- Born: Robert C. Cahaly October 16, 1969 (age 56) Georgia, U.S.
- Education: University of South Carolina (BA)
- Occupations: Pollster; political consultant;
- Organization: Trafalgar Group
- Known for: Weighting opinion polls to account for a purported "shyness" among Donald Trump supporters
- Political party: Republican

= Robert Cahaly =

21st-century American pollster and political consultant

Robert C. Cahaly (born October 16, 1969) is an American pollster who founded of the Trafalgar Group. He was a political consultant for Republican Party candidates.

Cahaly founded Trafalgar Group in 2016. He drew attention in the aftermath of the election because Trafalgar had was one of a small number of polling firms to predict Donald Trump's victory over Hillary Clinton in the 2016 presidential election. Cahaly stated that Trafalgar's polling methodology was more accurate than other polls because it utilized methods to increase the weighting of "shy, pro-Trump" voters, which he argued were underrepresented in most polls. Cahaly does not disclose Trafalgar's group's methods of polling or its process for ascertaining the volume of shy Trump voters in the electorate.

Leading up to the 2020 presidential election, Cahaly garnered substantial media attention for his assertions that Trump would prevail over Joe Biden in the 2020 election, a claim that contradicted the polling consensus. Cahaly's prediction of a Trump victory proved to be wrong, with him (and Trafalgar) incorrectly predicting Trump victories in five battleground states won by Biden.

==Early life==

Cahaly was born in Georgia and grew up in Pendleton, South Carolina, and received a Bachelor of Arts degree in political science from the University of South Carolina in 1995. Cahaly is of Syrian heritage and an Eastern Orthodox Christian. Starting as a child, he volunteered on various political campaigns, before eventually founding his own political consulting firm in 1997.

==Career==
===Political consultant===
Cahaly has worked on campaigns for various Republicans, including governors Carroll Campbell, David Beasley, Mike Huckabee, Nikki Haley, Chris Christie, and Henry McMaster; US Senators Strom Thurmond, Bob Dole, Tim Scott, and Ben Sasse; and Presidents George H. W. Bush, George W. Bush, and Donald Trump.
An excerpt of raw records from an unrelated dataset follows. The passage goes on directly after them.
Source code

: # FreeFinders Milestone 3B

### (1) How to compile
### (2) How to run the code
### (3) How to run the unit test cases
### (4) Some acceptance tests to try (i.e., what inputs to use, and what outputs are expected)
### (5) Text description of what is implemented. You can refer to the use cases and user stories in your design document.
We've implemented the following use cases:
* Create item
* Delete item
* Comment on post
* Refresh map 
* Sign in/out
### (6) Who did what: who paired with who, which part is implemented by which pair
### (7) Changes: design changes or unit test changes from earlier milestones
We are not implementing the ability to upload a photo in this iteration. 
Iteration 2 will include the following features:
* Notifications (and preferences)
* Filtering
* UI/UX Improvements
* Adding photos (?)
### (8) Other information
On November 3, 2010, Cahaly was arrested by the State Law Enforcement Division (SLED) and charged with making illegal robocalls. Cahaly denied any wrongdoing, stating "It is sad and disappointing that in this charged election cycle full of last minute surprise attacks that Democrat Incumbents and power brokers are leveraging all of their influence to create a last minute salacious headline. We are apparently today's target." The charges were dismissed in October 2012. After the charges were dropped, Cahaly filed suit against SLED officials, claiming his constitutional right to free speech had been violated. The subsequent decision of Cahaly v. LaRosa found the anti-robocall statute was a content-based restriction on speech and therefore unconstitutional.

===Pollster===
Cahaly gained media attention in 2016 for being one of the few pollsters to accurately predict that Donald Trump would carry the states of Michigan and Pennsylvania in the 2016 United States presidential election. Cahaly attributed this partially on the "Shy Trump Voter Theory" that poll respondents are afraid to reveal that they are voting for Trump due to a "social desirability bias."

In November 2020, Cahaly appeared on Hannity on Fox News and predicted that Trump would win Pennsylvania, but possibly still lose the state through voter fraud: "He better win by 4 or 5% to make sure he gets victory there. That is the margin he needs to avoid what they will systematically do."

In September 2022, Cahaly, in an interview with Split Ticket, acknowledged methodological changes from his polling of the 2020 United States elections.

The Trafalgar Group's polling numbers were mostly inaccurate in the 2022 United States midterm elections. Trafalgar's polls incorrectly suggested that Republican candidates such as Kari Lake, Mehmet Oz, Tim Michels, and Herschel Walker, would all win.